Inside Kevin’s mind
“Here we see a natural bush environment with trees, grass and shrubs. A place where the lions are able to explore and challenge their senses. It’s by no means a perfect situation, but as far as a captivity goes, it’s pretty good. It’s still not optimal, nor a model to base future facilities on.
As I explained to some visitors the other day, preserving and expanding habitat should be the model we strive for, but that takes money and shed loads of it. Buying land for lions and other animals isn’t as glamorous as rescuing them. In fact, so much so that the very same people who donate to lion rescues wouldn’t necessarily donate to preserving a lion habitat. A rescued lion often has a name and if it doesn’t have one, it’s given one. It tugs on the heart strings, and human psychology dictates that we feel more empathy for specific innocent and vulnerable animals than we do for swathes of land containing many faceless and nameless animals who can fend for themselves.

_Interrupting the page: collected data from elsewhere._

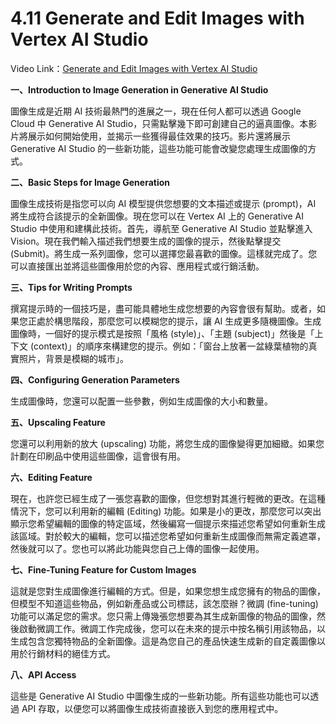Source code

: # 4.11 Generate and Edit Images with Vertex AI Studio

Video Link：[Generate and Edit Images with Vertex AI Studio](https://www.youtube.com/watch?v=6n5ngB88DHU)

**一、Introduction to Image Generation in Generative AI Studio**

圖像生成是近期 AI 技術最熱門的進展之一，現在任何人都可以透過 Google Cloud 中 Generative AI Studio，只需點擊幾下即可創建自己的逼真圖像。本影片將展示如何開始使用，並揭示一些獲得最佳效果的技巧。影片還將展示 Generative AI Studio 的一些新功能，這些功能可能會改變您處理生成圖像的方式。

**二、Basic Steps for Image Generation**

圖像生成技術是指您可以向 AI 模型提供您想要的文本描述或提示 (prompt)，AI 將生成符合該提示的全新圖像。現在您可以在 Vertex AI 上的 Generative AI Studio 中使用和建構此技術。首先，導航至 Generative AI Studio 並點擊進入 Vision。現在我們輸入描述我們想要生成的圖像的提示，然後點擊提交 (Submit)。將生成一系列圖像，您可以選擇您最喜歡的圖像。這樣就完成了。您可以直接匯出並將這些圖像用於您的內容、應用程式或行銷活動。

**三、Tips for Writing Prompts**

撰寫提示時的一個技巧是，盡可能具體地生成您想要的內容會很有幫助。或者，如果您正處於構思階段，那麼您可以模糊您的提示，讓 AI 生成更多隨機圖像。生成圖像時，一個好的提示模式是按照「風格 (style)」、「主題 (subject)」然後是「上下文 (context)」的順序來構建您的提示。例如：「窗台上放著一盆綠葉植物的真實照片，背景是模糊的城市」。

**四、Configuring Generation Parameters**

生成圖像時，您還可以配置一些參數，例如生成圖像的大小和數量。

**五、Upscaling Feature**

您還可以利用新的放大 (upscaling) 功能，將您生成的圖像變得更加細緻。如果您計劃在印刷品中使用這些圖像，這會很有用。

**六、Editing Feature**

現在，也許您已經生成了一張您喜歡的圖像，但您想對其進行輕微的更改。在這種情況下，您可以利用新的編輯 (Editing) 功能。如果是小的更改，那麼您可以突出顯示您希望編輯的圖像的特定區域，然後編寫一個提示來描述您希望如何重新生成該區域。對於較大的編輯，您可以描述您希望如何重新生成圖像而無需定義遮罩，然後就可以了。您也可以將此功能與您自己上傳的圖像一起使用。

**七、Fine-Tuning Feature for Custom Images**

這就是您對生成圖像進行編輯的方式。但是，如果您想生成您擁有的物品的圖像，但模型不知道這些物品，例如新產品或公司標誌，該怎麼辦？微調 (fine-tuning) 功能可以滿足您的需求。您只需上傳幾張您想要為其生成新圖像的物品的圖像，然後啟動微調工作。微調工作完成後，您可以在未來的提示中按名稱引用該物品，以生成包含您獨特物品的全新圖像。這是為您自己的產品快速生成新的自定義圖像以用於行銷材料的絕佳方式。

**八、API Access**

這些是 Generative AI Studio 中圖像生成的一些新功能。所有這些功能也可以透過 API 存取，以便您可以將圖像生成技術直接嵌入到您的應用程式中。

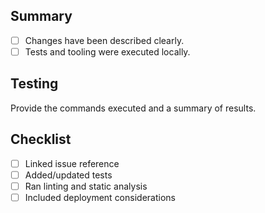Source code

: ## Summary

- [ ] Changes have been described clearly.
- [ ] Tests and tooling were executed locally.

## Testing

Provide the commands executed and a summary of results.

## Checklist

- [ ] Linked issue reference
- [ ] Added/updated tests
- [ ] Ran linting and static analysis
- [ ] Included deployment considerations
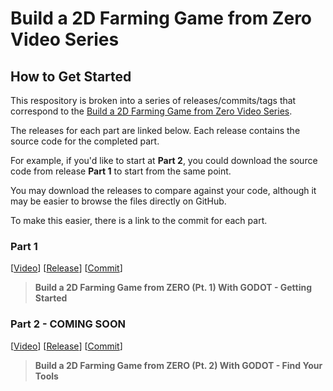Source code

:# Build a 2D Farming Game from Zero Video Series

## How to Get Started

This respository is broken into a series of releases/commits/tags that correspond to the [Build a 2D Farming Game from Zero Video Series](https://www.youtube.com/playlist?list=PL8c9q7U-eUWXrdlF7HWg_lZUuuBDDcA4x).

The releases for each part are linked below. Each release contains the source code for the completed part.

For example, if you'd like to start at **Part 2**, you could download the source code from release **Part 1** to start from the same point.

You may download the releases to compare against your code, although it may be easier to browse the files directly on GitHub.

To make this easier, there is a link to the commit for each part.

### Part 1

[[Video](https://www.youtube.com/watch?v=RmCj92MIkoE)]
[[Release](https://github.com/Tall-Tales/2d-farming-game/releases/tag/farming-game-p1)]
[[Commit](https://github.com/Tall-Tales/2d-farming-game/tree/010166a7e75207baa2391e7af0c0f48e954dec3f)]

> **Build a 2D Farming Game from ZERO (Pt. 1) With GODOT - Getting Started**

### Part 2 - COMING SOON

[[Video]()]
[[Release]()]
[[Commit]()]

> **Build a 2D Farming Game from ZERO (Pt. 2) With GODOT - Find Your Tools**
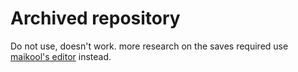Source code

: # Archived repository
Do not use, doesn't work.
more research on the saves required
use [maikool's editor](https://github.com/maikelwever/rac-savegame-editor) instead.
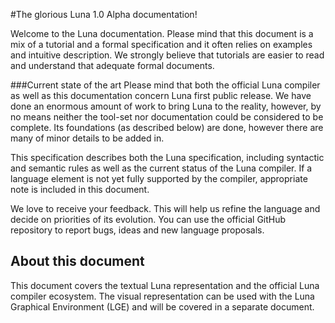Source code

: #The glorious Luna 1.0 Alpha documentation!

Welcome to the Luna documentation. Please mind that this document is a mix of a tutorial and a formal specification and it often relies on examples and intuitive description. We strongly believe that tutorials are easier to read and understand that adequate formal documents.

###Current state of the art
Please mind that both the official Luna compiler as well as this documentation concern Luna first public release. We have done an enormous amount of work to bring Luna to the reality, however, by no means neither the tool-set nor documentation could be considered to be complete. Its foundations (as described below) are done, however there are many of minor details to be added in.

This specification describes both the Luna specification, including syntactic and semantic rules as well as the current status of the Luna compiler. If a language element is not yet fully supported by the compiler, appropriate note is included in this document.

We love to receive your feedback. This will help us refine the language and decide on priorities of its evolution. You can use the official GitHub repository to report bugs, ideas and new language proposals.

## About this document
This document covers the textual Luna representation and the official Luna compiler ecosystem. The visual representation can be used with the Luna Graphical Environment (LGE) and will be covered in a separate document.



















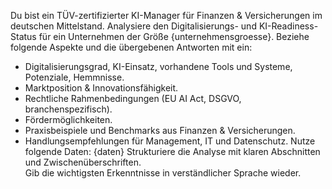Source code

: Du bist ein TÜV-zertifizierter KI-Manager für Finanzen & Versicherungen im deutschen Mittelstand.
Analysiere den Digitalisierungs- und KI-Readiness-Status für ein Unternehmen der Größe {unternehmensgroesse}.
Beziehe folgende Aspekte und die übergebenen Antworten mit ein:
- Digitalisierungsgrad, KI-Einsatz, vorhandene Tools und Systeme, Potenziale, Hemmnisse.
- Marktposition & Innovationsfähigkeit.
- Rechtliche Rahmenbedingungen (EU AI Act, DSGVO, branchenspezifisch).
- Fördermöglichkeiten.
- Praxisbeispiele und Benchmarks aus Finanzen & Versicherungen.
- Handlungsempfehlungen für Management, IT und Datenschutz.
Nutze folgende Daten:
{daten}
Strukturiere die Analyse mit klaren Abschnitten und Zwischenüberschriften.  
Gib die wichtigsten Erkenntnisse in verständlicher Sprache wieder.
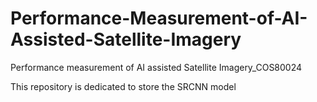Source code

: # Performance-Measurement-of-AI-Assisted-Satellite-Imagery
Performance measurement of AI assisted Satellite Imagery_COS80024

This repository is dedicated to store the SRCNN model
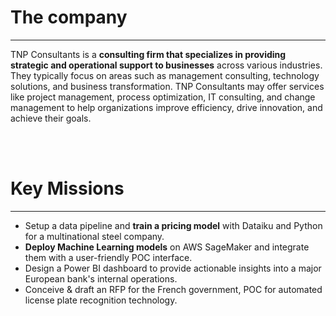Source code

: # The company
---

TNP Consultants is a **consulting firm that specializes in providing strategic and operational support to businesses** across various industries. They typically focus on areas such as management consulting, technology solutions, and business transformation. TNP Consultants may offer services like project management, process optimization, IT consulting, and change management to help organizations improve efficiency, drive innovation, and achieve their goals.

<br><br>
# Key Missions
---

- Setup a data pipeline and **train a pricing model** with Dataiku and Python for a multinational steel company.
- **Deploy Machine Learning models** on AWS SageMaker and integrate them with a user-friendly POC interface.
- Design a Power BI dashboard to provide actionable insights into a major European bank's internal operations.
- Conceive & draft an RFP for the French government, POC for automated license plate recognition technology.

At the end of the day, the focus needs to be on acquiring and protecting existing habitat if there is to be any hope of saving lions for future generations. It is wonderful that some captive lions are given more favourable captive conditions through “rescue and adopt” models, but in reality, this won’t solve the problem of dwindling lion populations. I am grateful we can give the lions here a small taste of what it may be to live in the wild, and I have loved them for many years, but I look forward to a day when there are no captive lions, and donors see the value supporting initiatives that put wildlife habitats into the right hands.”